İsmail Gaspıralı’nın o meşhur sözünü hafızasına kazımayan Türk sayısı dünyada çok azdır. Dilde, fikirde, işte birlik. Büyük Türk düşünürü, eğitimci ve yazar olan Gaspıralı’nın bu sözü sadece bir cümleden ibaret değildir. Tüm Türk halklarının izlemesi gereken rotayı çizmekte ve aynı zamanda bir hedef ortaya koymaktadır.
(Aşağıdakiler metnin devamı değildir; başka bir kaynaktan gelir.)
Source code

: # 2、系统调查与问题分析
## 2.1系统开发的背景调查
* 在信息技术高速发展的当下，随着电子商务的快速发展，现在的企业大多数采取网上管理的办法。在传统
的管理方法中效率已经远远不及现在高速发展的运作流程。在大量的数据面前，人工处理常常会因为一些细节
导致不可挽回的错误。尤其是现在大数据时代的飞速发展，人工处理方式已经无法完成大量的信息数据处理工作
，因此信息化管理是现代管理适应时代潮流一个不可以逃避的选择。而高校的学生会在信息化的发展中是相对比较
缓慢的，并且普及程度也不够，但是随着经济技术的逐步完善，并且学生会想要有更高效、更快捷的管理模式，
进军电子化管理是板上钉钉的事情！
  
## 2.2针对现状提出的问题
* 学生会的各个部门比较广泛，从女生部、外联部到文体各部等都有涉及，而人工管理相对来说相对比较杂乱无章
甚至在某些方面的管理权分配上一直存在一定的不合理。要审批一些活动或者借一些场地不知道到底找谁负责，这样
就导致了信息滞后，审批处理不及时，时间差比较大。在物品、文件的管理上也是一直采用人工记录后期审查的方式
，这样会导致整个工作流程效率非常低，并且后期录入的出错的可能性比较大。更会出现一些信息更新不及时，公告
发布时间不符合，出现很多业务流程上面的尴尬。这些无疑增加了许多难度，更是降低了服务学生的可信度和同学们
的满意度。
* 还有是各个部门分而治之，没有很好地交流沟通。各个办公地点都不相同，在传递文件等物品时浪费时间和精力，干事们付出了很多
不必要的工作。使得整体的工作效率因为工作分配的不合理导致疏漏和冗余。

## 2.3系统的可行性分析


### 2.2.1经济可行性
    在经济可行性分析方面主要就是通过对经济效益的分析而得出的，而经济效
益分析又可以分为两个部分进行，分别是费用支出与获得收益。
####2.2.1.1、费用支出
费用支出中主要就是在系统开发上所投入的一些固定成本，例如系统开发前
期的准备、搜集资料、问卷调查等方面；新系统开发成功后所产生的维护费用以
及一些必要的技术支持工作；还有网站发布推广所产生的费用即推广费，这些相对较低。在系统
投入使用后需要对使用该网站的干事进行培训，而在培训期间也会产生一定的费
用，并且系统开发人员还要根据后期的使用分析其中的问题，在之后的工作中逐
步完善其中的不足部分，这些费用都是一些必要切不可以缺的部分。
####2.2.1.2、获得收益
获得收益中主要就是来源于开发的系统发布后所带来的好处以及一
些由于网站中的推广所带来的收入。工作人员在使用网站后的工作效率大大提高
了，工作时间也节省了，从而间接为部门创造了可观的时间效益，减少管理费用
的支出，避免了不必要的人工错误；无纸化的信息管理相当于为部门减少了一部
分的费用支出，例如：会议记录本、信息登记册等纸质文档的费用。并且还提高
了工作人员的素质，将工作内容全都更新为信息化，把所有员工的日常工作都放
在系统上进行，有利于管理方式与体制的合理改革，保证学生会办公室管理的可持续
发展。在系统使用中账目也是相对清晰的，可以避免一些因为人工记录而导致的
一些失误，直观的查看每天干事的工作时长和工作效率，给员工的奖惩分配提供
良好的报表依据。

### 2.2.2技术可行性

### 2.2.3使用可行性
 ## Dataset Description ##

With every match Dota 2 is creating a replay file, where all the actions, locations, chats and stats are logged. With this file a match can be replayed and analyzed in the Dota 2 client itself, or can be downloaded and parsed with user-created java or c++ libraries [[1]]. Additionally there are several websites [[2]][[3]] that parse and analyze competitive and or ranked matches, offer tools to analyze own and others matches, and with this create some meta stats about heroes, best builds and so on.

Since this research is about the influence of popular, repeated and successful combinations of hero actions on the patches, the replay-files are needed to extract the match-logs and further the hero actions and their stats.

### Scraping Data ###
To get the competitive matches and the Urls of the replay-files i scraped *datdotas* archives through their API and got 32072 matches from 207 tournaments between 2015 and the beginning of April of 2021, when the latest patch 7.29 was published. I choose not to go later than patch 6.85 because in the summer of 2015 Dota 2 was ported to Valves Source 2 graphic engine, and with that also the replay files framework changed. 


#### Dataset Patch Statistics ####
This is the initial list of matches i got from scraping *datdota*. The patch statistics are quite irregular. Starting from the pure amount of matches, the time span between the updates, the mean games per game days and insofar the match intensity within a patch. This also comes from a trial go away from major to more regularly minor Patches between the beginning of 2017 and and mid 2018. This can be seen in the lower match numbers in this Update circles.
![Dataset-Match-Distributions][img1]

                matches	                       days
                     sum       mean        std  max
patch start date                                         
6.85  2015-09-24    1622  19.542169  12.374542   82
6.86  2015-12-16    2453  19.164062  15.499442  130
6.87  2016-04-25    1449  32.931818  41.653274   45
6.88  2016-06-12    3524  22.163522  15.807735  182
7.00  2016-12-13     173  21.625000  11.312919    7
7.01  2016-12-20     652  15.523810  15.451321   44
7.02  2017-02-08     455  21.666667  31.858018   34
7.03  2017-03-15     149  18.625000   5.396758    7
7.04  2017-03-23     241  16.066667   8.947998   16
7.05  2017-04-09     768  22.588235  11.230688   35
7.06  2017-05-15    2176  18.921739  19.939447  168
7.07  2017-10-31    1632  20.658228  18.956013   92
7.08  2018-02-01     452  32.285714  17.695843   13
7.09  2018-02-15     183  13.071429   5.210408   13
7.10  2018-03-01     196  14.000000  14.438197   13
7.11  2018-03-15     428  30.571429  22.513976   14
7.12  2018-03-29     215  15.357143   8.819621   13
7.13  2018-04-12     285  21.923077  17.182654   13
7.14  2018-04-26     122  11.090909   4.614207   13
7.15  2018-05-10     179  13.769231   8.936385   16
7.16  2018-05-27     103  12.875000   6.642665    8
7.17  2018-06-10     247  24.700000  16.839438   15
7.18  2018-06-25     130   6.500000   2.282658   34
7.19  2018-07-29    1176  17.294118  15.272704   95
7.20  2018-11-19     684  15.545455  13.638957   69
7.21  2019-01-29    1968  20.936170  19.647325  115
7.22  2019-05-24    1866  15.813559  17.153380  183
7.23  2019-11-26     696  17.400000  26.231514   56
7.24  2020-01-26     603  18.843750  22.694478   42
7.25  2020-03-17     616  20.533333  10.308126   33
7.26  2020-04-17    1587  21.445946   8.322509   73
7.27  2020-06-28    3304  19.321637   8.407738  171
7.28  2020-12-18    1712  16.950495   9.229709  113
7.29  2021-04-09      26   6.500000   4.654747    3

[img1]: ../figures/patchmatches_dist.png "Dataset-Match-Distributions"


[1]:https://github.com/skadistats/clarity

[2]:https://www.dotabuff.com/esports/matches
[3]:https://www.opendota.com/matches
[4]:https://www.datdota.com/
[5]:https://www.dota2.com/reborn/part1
Gaspıralı, 21 Mart 1851’de Kırım’a bağlı Bahçesaray yakınındaki Avcıköy’de doğmuştur. Doğduğu ve yaşadığı tarihten de anlaşılacağı üzere eğitim hayatı ve hatta tüm hayatı Rus baskılarına karşı mücadele etmekle geçmiştir. Bu mücadelesindeki gayesi ise daima Türk milletinin ve Kırım’ın haklarını savunmak, birlik ruhunu inşa etmek olmuştur. Rusların Kırım’daki hakimiyetine karşı Gaspıralı mücadelesini daima fikirle, sanatla, hukuki yollarla sürdürmüştür. O dönem eğitim hayatı sırasında Rusların panislavist tutumları Gaspıralı’nın fikirlerini ve düşünce yapısını daha da netleştirmiştir. Moskova’da askeri lisede eğitim aldığı sırada orada başka ülkelerden gelen birçok Türk ile tanışmıştır. Gelecekteki idealleri için her bir Türk Gaspıralı için büyük bir kazanımdır.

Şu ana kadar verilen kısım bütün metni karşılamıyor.